▶ **Your goal**:
Only one span of the listing below should come back. It runs from the line with "- Import all items into the MongoDB database" through the line with "### Cold Beverages", and each of its lines must be reproduced exactly.

▶ **Data extract**:
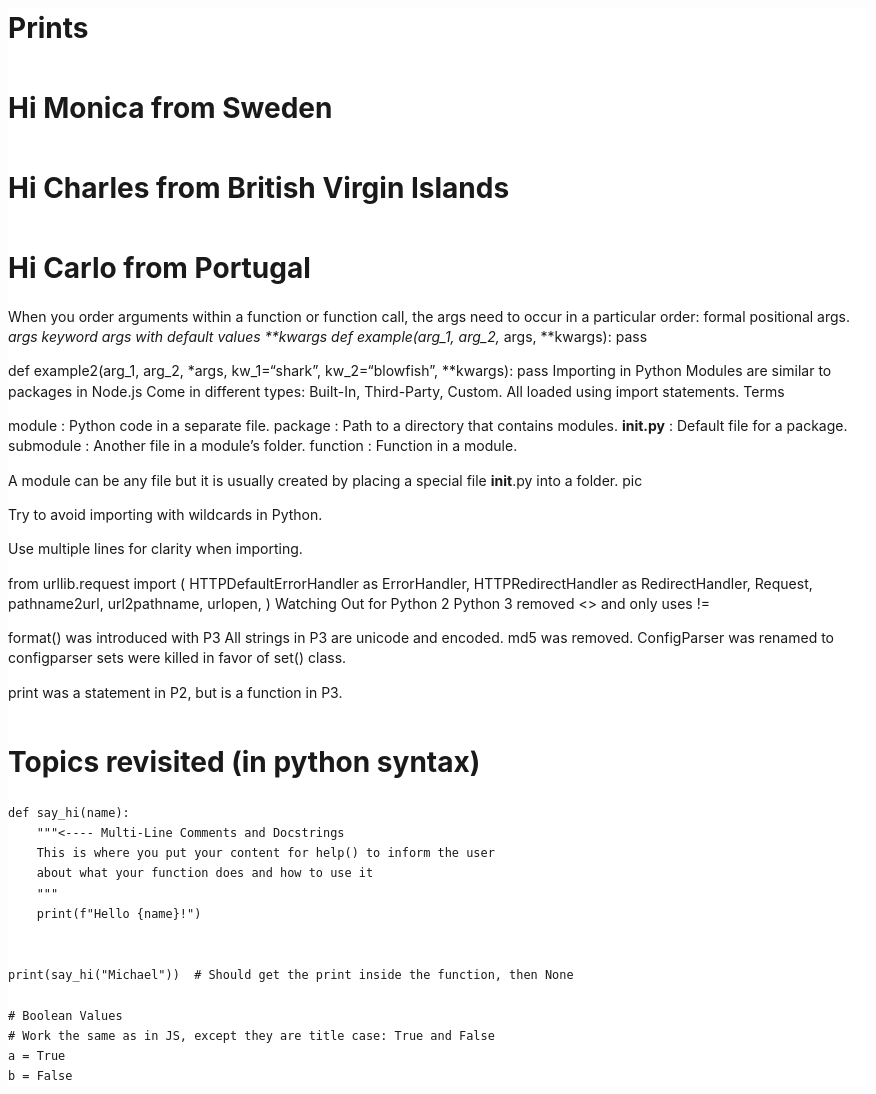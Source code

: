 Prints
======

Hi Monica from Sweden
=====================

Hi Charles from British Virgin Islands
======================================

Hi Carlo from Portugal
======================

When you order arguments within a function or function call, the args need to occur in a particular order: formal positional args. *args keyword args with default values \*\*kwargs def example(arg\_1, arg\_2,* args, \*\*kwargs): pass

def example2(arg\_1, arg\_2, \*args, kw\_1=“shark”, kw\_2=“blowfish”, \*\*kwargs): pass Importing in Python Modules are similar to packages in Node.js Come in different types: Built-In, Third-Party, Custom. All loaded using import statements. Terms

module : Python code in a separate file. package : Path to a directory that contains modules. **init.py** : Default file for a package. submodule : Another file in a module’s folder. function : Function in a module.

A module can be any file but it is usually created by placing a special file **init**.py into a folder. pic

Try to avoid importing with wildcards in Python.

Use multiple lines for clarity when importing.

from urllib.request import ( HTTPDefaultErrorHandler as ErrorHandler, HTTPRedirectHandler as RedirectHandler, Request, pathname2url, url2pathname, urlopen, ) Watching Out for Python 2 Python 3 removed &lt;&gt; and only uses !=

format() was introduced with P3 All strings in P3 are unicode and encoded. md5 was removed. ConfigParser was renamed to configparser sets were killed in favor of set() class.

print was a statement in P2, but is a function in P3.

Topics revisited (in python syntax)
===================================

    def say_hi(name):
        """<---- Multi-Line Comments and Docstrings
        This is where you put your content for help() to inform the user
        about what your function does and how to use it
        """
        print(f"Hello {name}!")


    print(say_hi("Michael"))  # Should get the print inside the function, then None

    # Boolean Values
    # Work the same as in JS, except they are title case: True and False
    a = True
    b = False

...

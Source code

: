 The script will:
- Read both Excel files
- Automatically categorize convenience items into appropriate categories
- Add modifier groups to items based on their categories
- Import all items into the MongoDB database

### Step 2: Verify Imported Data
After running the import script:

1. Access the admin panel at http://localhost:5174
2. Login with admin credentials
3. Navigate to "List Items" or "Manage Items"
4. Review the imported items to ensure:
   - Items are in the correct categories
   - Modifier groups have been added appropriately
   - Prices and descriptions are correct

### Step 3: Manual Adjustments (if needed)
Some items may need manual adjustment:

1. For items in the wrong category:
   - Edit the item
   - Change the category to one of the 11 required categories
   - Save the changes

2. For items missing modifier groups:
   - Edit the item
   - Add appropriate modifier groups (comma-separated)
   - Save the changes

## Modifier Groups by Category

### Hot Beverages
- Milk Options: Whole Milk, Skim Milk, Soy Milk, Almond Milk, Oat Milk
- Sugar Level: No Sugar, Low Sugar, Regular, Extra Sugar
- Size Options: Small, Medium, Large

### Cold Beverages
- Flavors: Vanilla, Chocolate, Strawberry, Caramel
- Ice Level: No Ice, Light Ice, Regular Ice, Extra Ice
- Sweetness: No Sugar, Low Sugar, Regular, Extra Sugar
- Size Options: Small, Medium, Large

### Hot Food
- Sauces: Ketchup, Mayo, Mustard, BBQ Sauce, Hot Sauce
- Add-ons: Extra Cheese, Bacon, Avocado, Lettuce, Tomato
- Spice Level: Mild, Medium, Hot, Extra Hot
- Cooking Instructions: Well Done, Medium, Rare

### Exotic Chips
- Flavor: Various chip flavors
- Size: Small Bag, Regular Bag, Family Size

▶ **Solution to the problem**:
- Import all items into the MongoDB database

### Step 2: Verify Imported Data
After running the import script:

1. Access the admin panel at http://localhost:5174
2. Login with admin credentials
3. Navigate to "List Items" or "Manage Items"
4. Review the imported items to ensure:
   - Items are in the correct categories
   - Modifier groups have been added appropriately
   - Prices and descriptions are correct

### Step 3: Manual Adjustments (if needed)
Some items may need manual adjustment:

1. For items in the wrong category:
   - Edit the item
   - Change the category to one of the 11 required categories
   - Save the changes

2. For items missing modifier groups:
   - Edit the item
   - Add appropriate modifier groups (comma-separated)
   - Save the changes

## Modifier Groups by Category

### Hot Beverages
- Milk Options: Whole Milk, Skim Milk, Soy Milk, Almond Milk, Oat Milk
- Sugar Level: No Sugar, Low Sugar, Regular, Extra Sugar
- Size Options: Small, Medium, Large

### Cold Beverages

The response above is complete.